Re: [uWSGI] Possible setup race condition between uwsgi-plugin-python and python-flask

INADA Naoki Sun, 15 Jun 2014 05:16:34 -0700

I've reported it to https://github.com/mitsuhiko/werkzeug/issues/546 .


On Sat, Jun 14, 2014 at 10:24 AM, Clemens Kolbitsch
<[email protected]> wrote:
> Hi all!
>
> TL;DR: We found the issue; It's a race-condition in python-werkzeug (used
> internally by flask), so NOT uwsgi related.
>
> Thank you all for the help you provided!
>
> I just wanted to post a quick follow-up on this anyways. A colleague of mine
> (much smarter than me ;) ) just found the root-cause of the issue. It is NOT
> related to uwsgi, but is a race-condition in flask. The blueprint uses a
> lazy-ordering of blueprints, which causes a race-condition during the
> set-up.
>
> In the spirit of http://xkcd.com/979/, I'm posting a few details, despite
> that it's not uwsgi-related (and now I'm quoting my colleague):
>
> I was able to reproduce the issue reliably with 32 parallel requests by
> adding the following to the wsgi script:
>
> sys.setcheckinterval(1)
>
> This forces the Python interpreter to switch threads more aggressively - the
> default is 100. At that point I even saw it happen right after startup (with
> or without lazy loading). So it's not an isolated issue of the respawn
> functionality - it appeared to be more general.
> Looking at the route handling of flask, which uses werkzeug internally,
> there's a data structure werkzeug.routing.Map, which holds all registered
> urls. For efficient matching rules upon a request, werkzeug needs the rules
> sorted. The sorting, however, is done lazily using a method called update()

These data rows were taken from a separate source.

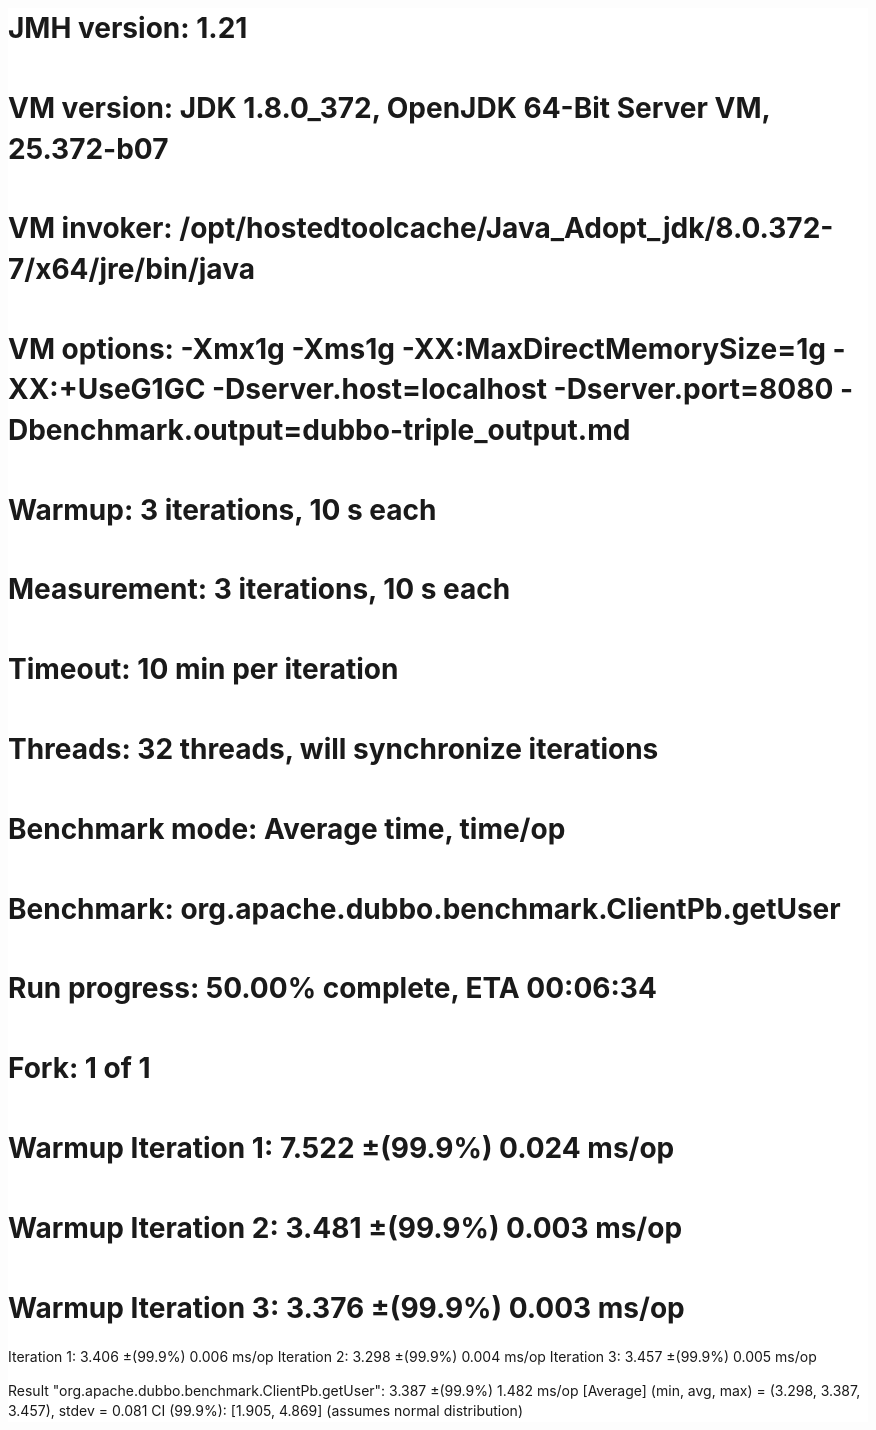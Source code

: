 
# JMH version: 1.21
# VM version: JDK 1.8.0_372, OpenJDK 64-Bit Server VM, 25.372-b07
# VM invoker: /opt/hostedtoolcache/Java_Adopt_jdk/8.0.372-7/x64/jre/bin/java
# VM options: -Xmx1g -Xms1g -XX:MaxDirectMemorySize=1g -XX:+UseG1GC -Dserver.host=localhost -Dserver.port=8080 -Dbenchmark.output=dubbo-triple_output.md
# Warmup: 3 iterations, 10 s each
# Measurement: 3 iterations, 10 s each
# Timeout: 10 min per iteration
# Threads: 32 threads, will synchronize iterations
# Benchmark mode: Average time, time/op
# Benchmark: org.apache.dubbo.benchmark.ClientPb.getUser

# Run progress: 50.00% complete, ETA 00:06:34
# Fork: 1 of 1
# Warmup Iteration   1: 7.522 ±(99.9%) 0.024 ms/op
# Warmup Iteration   2: 3.481 ±(99.9%) 0.003 ms/op
# Warmup Iteration   3: 3.376 ±(99.9%) 0.003 ms/op
Iteration   1: 3.406 ±(99.9%) 0.006 ms/op
Iteration   2: 3.298 ±(99.9%) 0.004 ms/op
Iteration   3: 3.457 ±(99.9%) 0.005 ms/op


Result "org.apache.dubbo.benchmark.ClientPb.getUser":
  3.387 ±(99.9%) 1.482 ms/op [Average]
  (min, avg, max) = (3.298, 3.387, 3.457), stdev = 0.081
  CI (99.9%): [1.905, 4.869] (assumes normal distribution)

> - self._remap is set to true whenever a new rule is added:
>
>     def update(self):
>         """Called before matching and building to keep the compiled rules
>         in the correct order after things changed.
>         """
>         if self._remap:
>             self._rules.sort(key=lambda x: x.match_compare_key())
>             for rules in self._rules_by_endpoint.itervalues():
>                 rules.sort(key=lambda x: x.build_compare_key())

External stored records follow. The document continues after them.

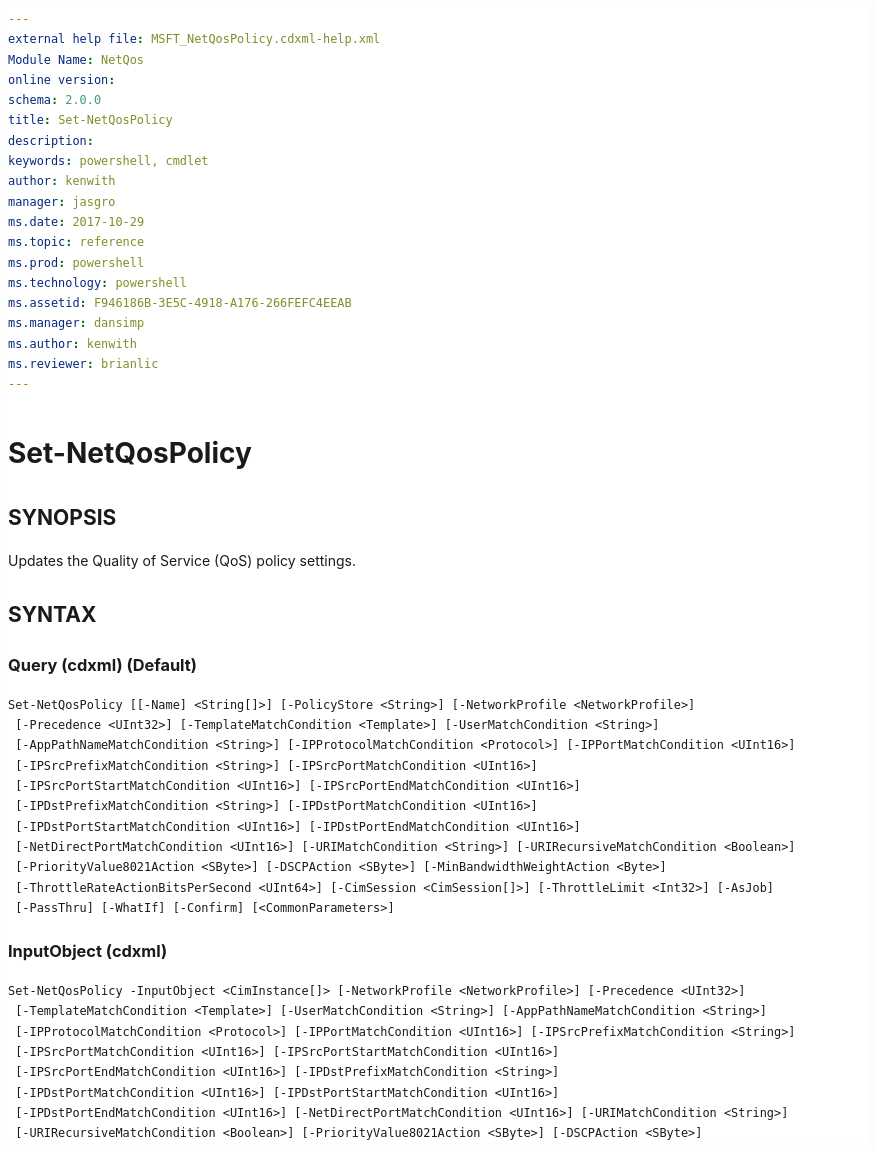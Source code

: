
 ```yaml
---
external help file: MSFT_NetQosPolicy.cdxml-help.xml
Module Name: NetQos
online version: 
schema: 2.0.0
title: Set-NetQosPolicy
description: 
keywords: powershell, cmdlet
author: kenwith
manager: jasgro
ms.date: 2017-10-29
ms.topic: reference
ms.prod: powershell
ms.technology: powershell
ms.assetid: F946186B-3E5C-4918-A176-266FEFC4EEAB
ms.manager: dansimp
ms.author: kenwith
ms.reviewer: brianlic
---
```


# Set-NetQosPolicy

## SYNOPSIS
Updates the Quality of Service (QoS) policy settings.

## SYNTAX

### Query (cdxml) (Default)
```
Set-NetQosPolicy [[-Name] <String[]>] [-PolicyStore <String>] [-NetworkProfile <NetworkProfile>]
 [-Precedence <UInt32>] [-TemplateMatchCondition <Template>] [-UserMatchCondition <String>]
 [-AppPathNameMatchCondition <String>] [-IPProtocolMatchCondition <Protocol>] [-IPPortMatchCondition <UInt16>]
 [-IPSrcPrefixMatchCondition <String>] [-IPSrcPortMatchCondition <UInt16>]
 [-IPSrcPortStartMatchCondition <UInt16>] [-IPSrcPortEndMatchCondition <UInt16>]
 [-IPDstPrefixMatchCondition <String>] [-IPDstPortMatchCondition <UInt16>]
 [-IPDstPortStartMatchCondition <UInt16>] [-IPDstPortEndMatchCondition <UInt16>]
 [-NetDirectPortMatchCondition <UInt16>] [-URIMatchCondition <String>] [-URIRecursiveMatchCondition <Boolean>]
 [-PriorityValue8021Action <SByte>] [-DSCPAction <SByte>] [-MinBandwidthWeightAction <Byte>]
 [-ThrottleRateActionBitsPerSecond <UInt64>] [-CimSession <CimSession[]>] [-ThrottleLimit <Int32>] [-AsJob]
 [-PassThru] [-WhatIf] [-Confirm] [<CommonParameters>]
```

### InputObject (cdxml)
```
Set-NetQosPolicy -InputObject <CimInstance[]> [-NetworkProfile <NetworkProfile>] [-Precedence <UInt32>]
 [-TemplateMatchCondition <Template>] [-UserMatchCondition <String>] [-AppPathNameMatchCondition <String>]
 [-IPProtocolMatchCondition <Protocol>] [-IPPortMatchCondition <UInt16>] [-IPSrcPrefixMatchCondition <String>]
 [-IPSrcPortMatchCondition <UInt16>] [-IPSrcPortStartMatchCondition <UInt16>]
 [-IPSrcPortEndMatchCondition <UInt16>] [-IPDstPrefixMatchCondition <String>]
 [-IPDstPortMatchCondition <UInt16>] [-IPDstPortStartMatchCondition <UInt16>]
 [-IPDstPortEndMatchCondition <UInt16>] [-NetDirectPortMatchCondition <UInt16>] [-URIMatchCondition <String>]
 [-URIRecursiveMatchCondition <Boolean>] [-PriorityValue8021Action <SByte>] [-DSCPAction <SByte>]
```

>             self._remap = False
>
> In the setup code of our application, we register blueprints. This adds
> rules to the map and self._remap is set to true - the Map is not sorted at
> this point. After our setup code, we return to uwsgi which start accepting
> possibly multiple requests in parallel that are all dispatched to Python.
> This means, however, that two threads can see self._remap as True and both
> of them start sorting the map inplace.
> The problem happens when the first thread sets self._remap to false and a
> third thread starts using the Map assuming it is sorted: The second thread
> might just have started its sorting operation. I assume that during sort()
> in one thread, another thread can see an empty or partially sorted rule
> list. The matching will not work correctly and you get a 404. I guess that's
> what one calls race condition and I'm actually surprised if there couldn't
> be much worse things happen.
>
> Workaround:
>
> If one never registers new urls during runtime, preemptively calling
> app.url_map.update() in the setup code seems to be an acceptable solution. I
> was not able to reproduce the 404s afterwards (even with the checkinterval
> set to 1) after adding the following patch:
>
> def create_app(...):
>     app = flask.Flask(__name__)
>     [...]
>
>     app.register_blueprint(mymodel, url_prefix="/foo")
> +    # Make sure the routing.Map used by werkzeug is sorted to avoid race
> conditions in Map.update().
> +    app.url_map.update()
>     return app
>
> If urls are registered during runtime, this will not help, obviously.
>
> /quote
>
> Maybe this will help other stumbling over the problem
>
> -Clemens
>
>
> On Wed, Apr 9, 2014 at 8:56 AM, Clemens Kolbitsch <[email protected]>
> wrote:
>>
>> Hi,
>>
>> thanks for the suggestion! However, seems like all server processes are
>> ready at this point
>>
>> ## modified wsgi file:
>>
>> import os
>> pid = os.getpid()
>> print "loading stage 1", pid
>> application = myapp.create_app(CONFIG_FILE, None, log, strict=True)
>> print "loading stage 2", pid
>>
>> application.logger.setLevel(logging.DEBUG)
>> for handler in log.logger().handlers:
>>     application.logger.addHandler(handler)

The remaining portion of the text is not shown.